== Material to process ==
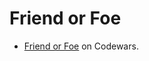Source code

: # Friend or Foe

- [Friend or Foe](https://www.codewars.com/kata/55b42574ff091733d900002f/train/javascript) on Codewars.

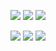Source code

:<p align = "center">
  <img src = "https://github-readme-stats.vercel.app/api?username=qianyiaz&show_icons=true&theme=tokyonight&line_height=27">
  <img src = "https://github-readme-stats.vercel.app/api/top-langs/?username=Qianyiaz&theme=radical">
  <img src="https://github-readme-streak-stats.herokuapp.com/?user=qianyiaz&show_icons=true&locale=en&layout=compact&theme=radical&line_height=50" />
</p>

<p align="center">
<img src="https://img.shields.io/badge/-C sharp-black?style=flat-square&logo=c#"/>
<img src="https://img.shields.io/badge/-Git-black?style=flat-square&logo=git"/>
<img src="https://img.shields.io/badge/-GitHub-black?style=flat-square&logo=github"/>
</p>

<p align = "center">

</p>
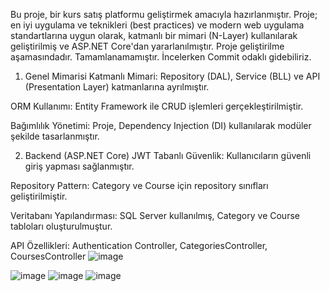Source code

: Bu proje, bir kurs satış platformu geliştirmek amacıyla hazırlanmıştır. Proje; en iyi uygulama ve teknikleri (best practices) ve modern web uygulama standartlarına uygun olarak, katmanlı bir mimari (N-Layer) kullanılarak geliştirilmiş ve ASP.NET Core'dan yararlanılmıştır.
Proje geliştirilme aşamasındadır. Tamamlanamamıştır. İncelerken Commit odaklı gidebiliriz.
1. Genel Mimarisi
Katmanlı Mimari: Repository (DAL), Service (BLL) ve API (Presentation Layer) katmanlarına ayrılmıştır.

ORM Kullanımı: Entity Framework ile CRUD işlemleri gerçekleştirilmiştir.

Bağımlılık Yönetimi: Proje, Dependency Injection (DI) kullanılarak modüler şekilde tasarlanmıştır.

2. Backend (ASP.NET Core)
JWT Tabanlı Güvenlik: Kullanıcıların güvenli giriş yapması sağlanmıştır.

Repository Pattern: Category ve Course için repository sınıfları geliştirilmiştir.

Veritabanı Yapılandırması: SQL Server kullanılmış, Category ve Course tabloları oluşturulmuştur.

API Özellikleri:
Authentication Controller, CategoriesController, CoursesController
![image](https://github.com/user-attachments/assets/970d4ba9-ed6a-465e-9908-5608309996ab)




![image](https://github.com/user-attachments/assets/15031477-59f8-44a8-9a84-49cb1f765153)
![image](https://github.com/user-attachments/assets/34ca2c9b-ad7f-48ac-b557-ad8bfa36b964)
![image](https://github.com/user-attachments/assets/b6539996-98ca-4326-a82f-10fa1c032d07)



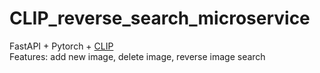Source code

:# CLIP_reverse_search_microservice
FastAPI + Pytorch + [CLIP](https://github.com/openai/CLIP) <br>
Features: add new image, delete image, reverse image search
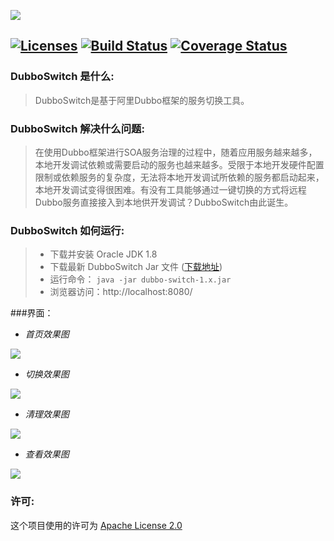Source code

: ![](https://raw.githubusercontent.com/xburning/dubbo-switch/master/images/dubbo_switch_logo.png)

[![Licenses](https://img.shields.io/hexpm/l/plug.svg?maxAge=2592000)](http://www.apache.org/licenses/LICENSE-2.0.html) [![Build Status](https://travis-ci.org/xburning/dubbo-switch.svg?branch=master)](https://travis-ci.org/xburning/dubbo-switch) [![Coverage Status](https://coveralls.io/repos/github/xburning/dubbo-switch/badge.svg?branch=master)](https://coveralls.io/github/xburning/dubbo-switch?branch=master)
------------

### DubboSwitch 是什么:
>DubboSwitch是基于阿里Dubbo框架的服务切换工具。

### DubboSwitch 解决什么问题:
>在使用Dubbo框架进行SOA服务治理的过程中，随着应用服务越来越多，本地开发调试依赖或需要启动的服务也越来越多。受限于本地开发硬件配置限制或依赖服务的复杂度，无法将本地开发调试所依赖的服务都启动起来，本地开发调试变得很困难。有没有工具能够通过一键切换的方式将远程Dubbo服务直接接入到本地供开发调试？DubboSwitch由此诞生。

### DubboSwitch 如何运行:
>- 下载并安装 Oracle JDK 1.8
>- 下载最新 DubboSwitch Jar 文件 ([下载地址](https://github.com/xburning/dubbo-switch/releases "下载"))
>- 运行命令： `java -jar dubbo-switch-1.x.jar`
>- 浏览器访问：http://localhost:8080/

###界面：

- *首页效果图*

![](https://raw.githubusercontent.com/xburning/dubbo-switch/master/images/home_page.jpg)

- *切换效果图*

![](https://raw.githubusercontent.com/xburning/dubbo-switch/master/images/switch_page.jpg)

- *清理效果图*

![](https://raw.githubusercontent.com/xburning/dubbo-switch/master/images/clear_page.jpg)

- *查看效果图*

![](https://raw.githubusercontent.com/xburning/dubbo-switch/master/images/view_page.jpg)

### 许可:
这个项目使用的许可为 [Apache License 2.0](http://www.apache.org/licenses/LICENSE-2.0.html)

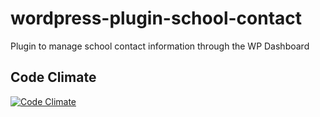 # wordpress-plugin-school-contact
Plugin to manage school contact information through the WP Dashboard

## Code Climate
[![Code Climate](https://codeclimate.com/github/wrdsb/wordpress-plugin-school-contact/badges/gpa.svg)](https://codeclimate.com/github/wrdsb/wordpress-plugin-school-contact)
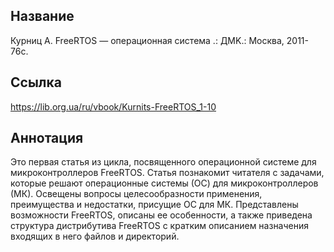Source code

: ## Название

Курниц А. FreeRTOS — операционная система .: ДМK.: Москва, 2011- 76с.

## Ссылка

https://lib.org.ua/ru/vbook/Kurnits-FreeRTOS_1-10

## Аннотация
Это первая статья из цикла, посвященного операционной системе для микроконтроллеров FreeRTOS. Статья познакомит читателя с задачами, которые решают операционные системы (ОС) для микроконтроллеров (МК).
Освещены вопросы целесообразности применения, преимущества и недостатки, присущие ОС для МК. Представлены возможности FreeRTOS, описаны ее особенности, а также приведена структура дистрибутива FreeRTOS
с кратким описанием назначения входящих в него файлов и директорий.
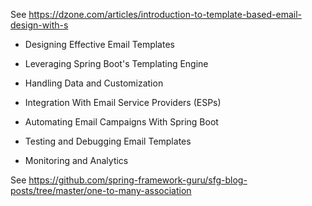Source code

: See https://dzone.com/articles/introduction-to-template-based-email-design-with-s

- Designing Effective Email Templates

- Leveraging Spring Boot's Templating Engine

- Handling Data and Customization

- Integration With Email Service Providers (ESPs)

- Automating Email Campaigns With Spring Boot

- Testing and Debugging Email Templates

- Monitoring and Analytics


See https://github.com/spring-framework-guru/sfg-blog-posts/tree/master/one-to-many-association

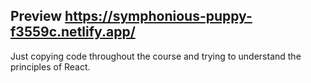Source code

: 
## Preview https://symphonious-puppy-f3559c.netlify.app/

Just copying code throughout the course and trying to understand the principles of React.
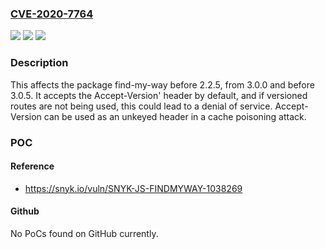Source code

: ### [CVE-2020-7764](https://cve.mitre.org/cgi-bin/cvename.cgi?name=CVE-2020-7764)
![](https://img.shields.io/static/v1?label=Product&message=find-my-way&color=blue)
![](https://img.shields.io/static/v1?label=Version&message=%3C%202.2.5%20&color=brighgreen)
![](https://img.shields.io/static/v1?label=Vulnerability&message=Web%20Cache%20Poisoning&color=brighgreen)

### Description

This affects the package find-my-way before 2.2.5, from 3.0.0 and before 3.0.5. It accepts the Accept-Version' header by default, and if versioned routes are not being used, this could lead to a denial of service. Accept-Version can be used as an unkeyed header in a cache poisoning attack.

### POC

#### Reference
- https://snyk.io/vuln/SNYK-JS-FINDMYWAY-1038269

#### Github
No PoCs found on GitHub currently.

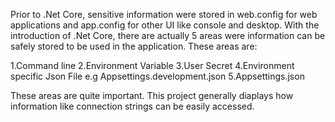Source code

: Prior to .Net Core, sensitive information were stored in web.config for web applications and app.config for other UI like console and desktop. With the introduction of .Net Core, there are
actually 5 areas were information can be safely stored to be used in the application. These areas are:

1.Command line
2.Environment Variable
3.User Secret
4.Environment specific Json File e.g Appsettings.development.json
5.Appsettings.json 

These areas are quite important. This project generally diaplays how information like connection strings can be easily accessed.
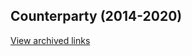 ## Counterparty (2014-2020)

[View archived links](https://nftorigins.com/archived-links/counterparty/)

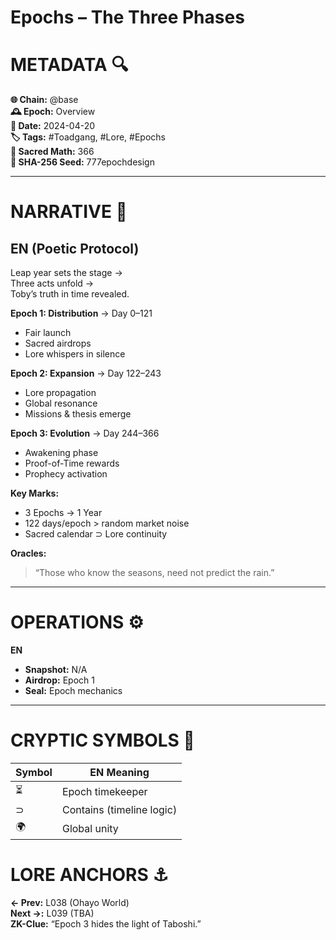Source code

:# Epochs – The Three Phases 
# METADATA  🔍  
**🌐 Chain:** @base  
**🕰️ Epoch:** Overview  
**📅 Date:** 2024-04-20  
**🏷️ Tags:** #Toadgang, #Lore, #Epochs  
**🔢 Sacred Math:** 366  
**📜 SHA-256 Seed:** 777epochdesign

---

# NARRATIVE  🐸  
## EN (Poetic Protocol)  
Leap year sets the stage →  
Three acts unfold →  
Toby’s truth in time revealed.

**Epoch 1: Distribution** → Day 0–121  
- Fair launch  
- Sacred airdrops  
- Lore whispers in silence

**Epoch 2: Expansion** → Day 122–243  
- Lore propagation  
- Global resonance  
- Missions & thesis emerge

**Epoch 3: Evolution** → Day 244–366  
- Awakening phase  
- Proof-of-Time rewards  
- Prophecy activation

**Key Marks:**  
- 3 Epochs → 1 Year  
- 122 days/epoch > random market noise  
- Sacred calendar ⊃ Lore continuity

**Oracles:**  
> “Those who know the seasons, need not predict the rain.”  

---


# OPERATIONS  ⚙️  
**EN** 
- **Snapshot:** N/A 
- **Airdrop:** Epoch 1 
- **Seal:** Epoch mechanics 

---

# CRYPTIC SYMBOLS  🔣  
| Symbol | EN Meaning | 
|--------|------------|
|   ⏳   | Epoch timekeeper |
|   ⊃    | Contains (timeline logic) |
|   🌍   | Global unity | 

# LORE ANCHORS  ⚓  
**← Prev:** L038 (Ohayo World)  
**Next →:** L039 (TBA)  
**ZK-Clue:** “Epoch 3 hides the light of Taboshi.”  
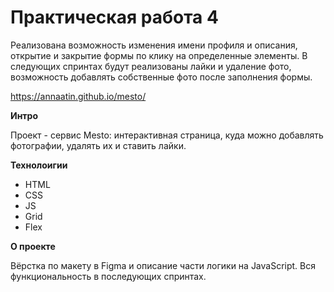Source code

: # Практическая работа 4
Реализована возможность изменения имени профиля и описания, открытие и закрытие формы по клику на определенные элементы.
В следующих спринтах будут реализованы лайки и удаление фото, возможность добавлять собственные фото после заполнения формы.

https://annaatin.github.io/mesto/

**Интро**

Проект - сервис Mesto: интерактивная страница, куда можно добавлять фотографии, удалять их и ставить лайки.

**Технолоигии**

* HTML
* CSS
* JS
* Grid
* Flex

**О проекте**

Вёрстка по макету в Figma и описание части логики на JavaScript. Вся функциональность в последующих спринтах.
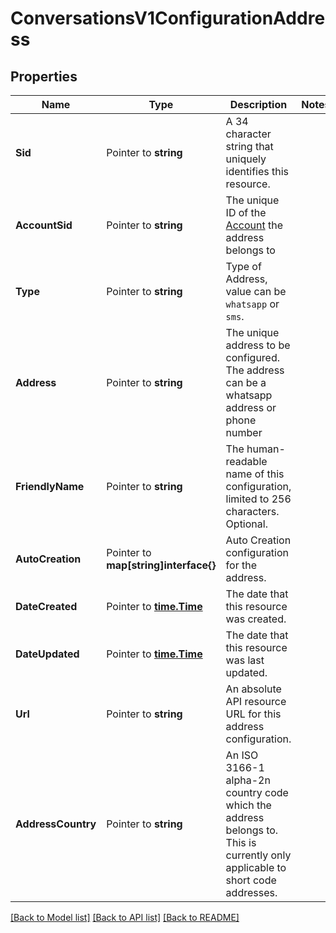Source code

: # ConversationsV1ConfigurationAddress

## Properties

Name | Type | Description | Notes
------------ | ------------- | ------------- | -------------
**Sid** | Pointer to **string** | A 34 character string that uniquely identifies this resource. |
**AccountSid** | Pointer to **string** | The unique ID of the [Account](https://www.twilio.com/docs/iam/api/account) the address belongs to |
**Type** | Pointer to **string** | Type of Address, value can be `whatsapp` or `sms`. |
**Address** | Pointer to **string** | The unique address to be configured. The address can be a whatsapp address or phone number |
**FriendlyName** | Pointer to **string** | The human-readable name of this configuration, limited to 256 characters. Optional. |
**AutoCreation** | Pointer to **map[string]interface{}** | Auto Creation configuration for the address. |
**DateCreated** | Pointer to [**time.Time**](time.Time.md) | The date that this resource was created. |
**DateUpdated** | Pointer to [**time.Time**](time.Time.md) | The date that this resource was last updated. |
**Url** | Pointer to **string** | An absolute API resource URL for this address configuration. |
**AddressCountry** | Pointer to **string** | An ISO 3166-1 alpha-2n country code which the address belongs to. This is currently only applicable to short code addresses. |

[[Back to Model list]](../README.md#documentation-for-models) [[Back to API list]](../README.md#documentation-for-api-endpoints) [[Back to README]](../README.md)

== Requirement ==
Exactly as they stand in the records above, print the lines from the one containing "phone number |" through the final line, inclusive.

== Result for this task ==
**Address** | Pointer to **string** | The unique address to be configured. The address can be a whatsapp address or phone number |
**FriendlyName** | Pointer to **string** | The human-readable name of this configuration, limited to 256 characters. Optional. |
**AutoCreation** | Pointer to **map[string]interface{}** | Auto Creation configuration for the address. |
**DateCreated** | Pointer to [**time.Time**](time.Time.md) | The date that this resource was created. |
**DateUpdated** | Pointer to [**time.Time**](time.Time.md) | The date that this resource was last updated. |
**Url** | Pointer to **string** | An absolute API resource URL for this address configuration. |
**AddressCountry** | Pointer to **string** | An ISO 3166-1 alpha-2n country code which the address belongs to. This is currently only applicable to short code addresses. |

[[Back to Model list]](../README.md#documentation-for-models) [[Back to API list]](../README.md#documentation-for-api-endpoints) [[Back to README]](../README.md)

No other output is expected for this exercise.